Scanning the entries below, copy every line that contains the word "https".

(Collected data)
--------------------

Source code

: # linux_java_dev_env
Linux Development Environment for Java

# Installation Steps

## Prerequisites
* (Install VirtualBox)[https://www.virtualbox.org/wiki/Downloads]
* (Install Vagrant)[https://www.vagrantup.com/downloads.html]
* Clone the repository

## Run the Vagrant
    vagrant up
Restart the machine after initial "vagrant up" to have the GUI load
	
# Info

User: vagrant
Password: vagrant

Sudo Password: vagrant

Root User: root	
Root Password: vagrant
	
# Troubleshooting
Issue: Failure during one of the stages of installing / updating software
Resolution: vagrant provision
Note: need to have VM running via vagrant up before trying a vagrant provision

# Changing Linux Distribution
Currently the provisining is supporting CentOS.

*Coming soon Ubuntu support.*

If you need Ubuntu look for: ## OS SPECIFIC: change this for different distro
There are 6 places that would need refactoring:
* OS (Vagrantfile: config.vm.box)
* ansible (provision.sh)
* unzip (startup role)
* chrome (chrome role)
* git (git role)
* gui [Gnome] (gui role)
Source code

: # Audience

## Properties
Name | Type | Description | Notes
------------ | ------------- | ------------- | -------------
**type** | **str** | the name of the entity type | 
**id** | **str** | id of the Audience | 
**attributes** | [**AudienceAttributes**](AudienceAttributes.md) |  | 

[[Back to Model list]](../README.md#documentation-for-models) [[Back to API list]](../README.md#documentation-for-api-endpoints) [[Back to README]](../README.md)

--------------------

EXERCISE SOLUTION:
* (Install VirtualBox)[https://www.virtualbox.org/wiki/Downloads]
* (Install Vagrant)[https://www.vagrantup.com/downloads.html]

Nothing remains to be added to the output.